* Directions for this task *
Show every line of the data that contains the string "capture".

Start of Records for this task

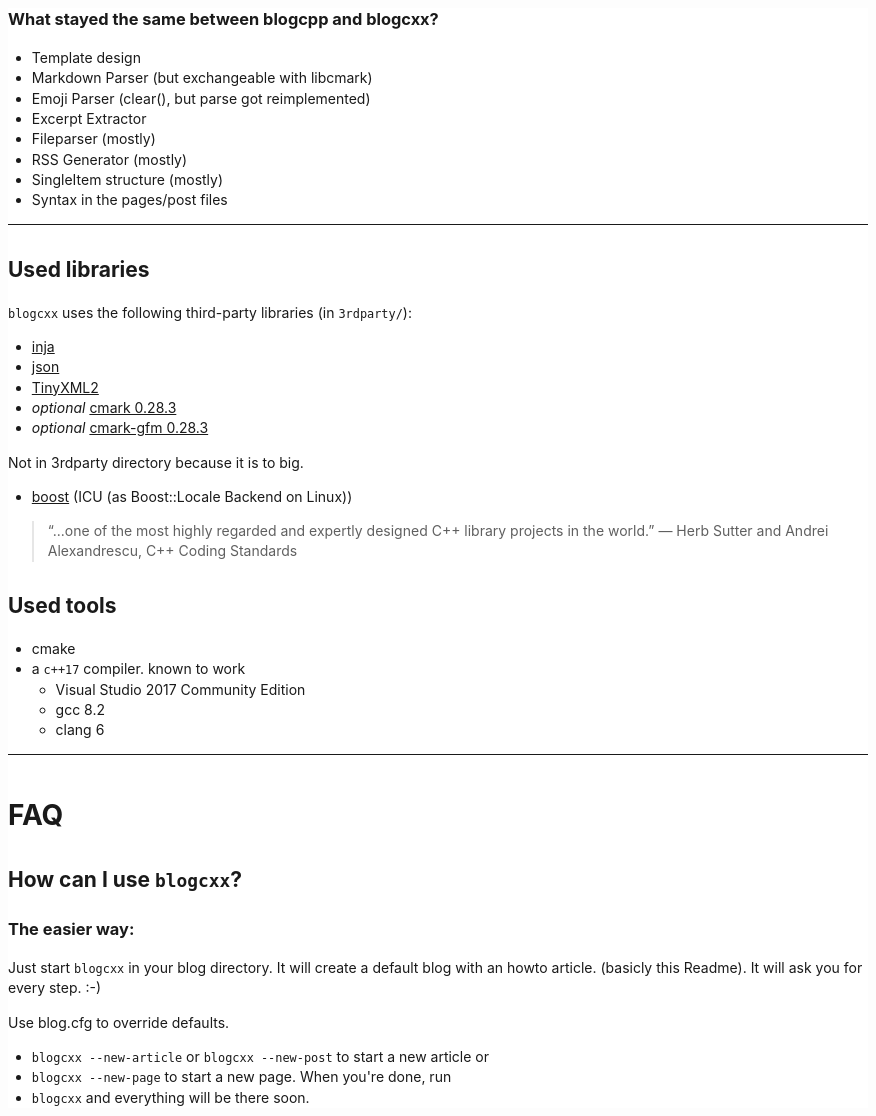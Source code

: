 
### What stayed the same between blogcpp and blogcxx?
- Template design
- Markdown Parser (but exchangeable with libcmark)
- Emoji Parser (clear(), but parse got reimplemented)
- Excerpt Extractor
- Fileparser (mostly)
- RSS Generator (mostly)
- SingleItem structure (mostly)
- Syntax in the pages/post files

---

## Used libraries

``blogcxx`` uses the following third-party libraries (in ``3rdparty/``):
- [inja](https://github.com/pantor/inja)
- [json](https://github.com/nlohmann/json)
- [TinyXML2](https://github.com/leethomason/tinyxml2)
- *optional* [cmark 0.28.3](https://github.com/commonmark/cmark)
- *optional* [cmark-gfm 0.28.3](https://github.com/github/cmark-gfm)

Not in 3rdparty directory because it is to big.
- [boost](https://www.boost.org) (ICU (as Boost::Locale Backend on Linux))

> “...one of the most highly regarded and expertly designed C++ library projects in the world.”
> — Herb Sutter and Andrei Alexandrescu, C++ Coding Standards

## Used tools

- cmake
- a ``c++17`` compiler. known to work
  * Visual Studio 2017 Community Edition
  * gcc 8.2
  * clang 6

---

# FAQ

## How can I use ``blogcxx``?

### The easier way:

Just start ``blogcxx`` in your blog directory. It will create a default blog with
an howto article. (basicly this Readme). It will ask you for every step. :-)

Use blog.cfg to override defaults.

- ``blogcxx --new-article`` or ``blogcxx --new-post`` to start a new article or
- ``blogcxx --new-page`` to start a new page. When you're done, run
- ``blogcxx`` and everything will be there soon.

End of Records for this task
Start of Records for this task

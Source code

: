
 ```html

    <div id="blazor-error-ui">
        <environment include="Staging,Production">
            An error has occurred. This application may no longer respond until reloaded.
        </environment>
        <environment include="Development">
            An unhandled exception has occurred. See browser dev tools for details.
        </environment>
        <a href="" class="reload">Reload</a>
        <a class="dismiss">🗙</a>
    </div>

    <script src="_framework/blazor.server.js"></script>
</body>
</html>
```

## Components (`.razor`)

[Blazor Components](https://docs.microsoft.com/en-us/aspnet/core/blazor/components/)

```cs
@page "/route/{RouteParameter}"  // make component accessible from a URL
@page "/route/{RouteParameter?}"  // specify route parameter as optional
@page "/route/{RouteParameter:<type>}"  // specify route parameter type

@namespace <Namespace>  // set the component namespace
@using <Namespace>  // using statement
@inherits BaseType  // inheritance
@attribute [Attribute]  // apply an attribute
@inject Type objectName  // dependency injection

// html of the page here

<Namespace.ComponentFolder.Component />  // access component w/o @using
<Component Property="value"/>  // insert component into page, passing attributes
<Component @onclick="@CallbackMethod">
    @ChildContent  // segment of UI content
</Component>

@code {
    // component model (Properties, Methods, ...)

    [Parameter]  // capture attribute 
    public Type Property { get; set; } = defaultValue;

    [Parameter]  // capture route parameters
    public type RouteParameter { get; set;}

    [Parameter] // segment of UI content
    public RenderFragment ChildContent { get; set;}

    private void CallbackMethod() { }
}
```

End of Records for this task

* Task response *
    [Parameter]  // capture attribute 
    [Parameter]  // capture route parameters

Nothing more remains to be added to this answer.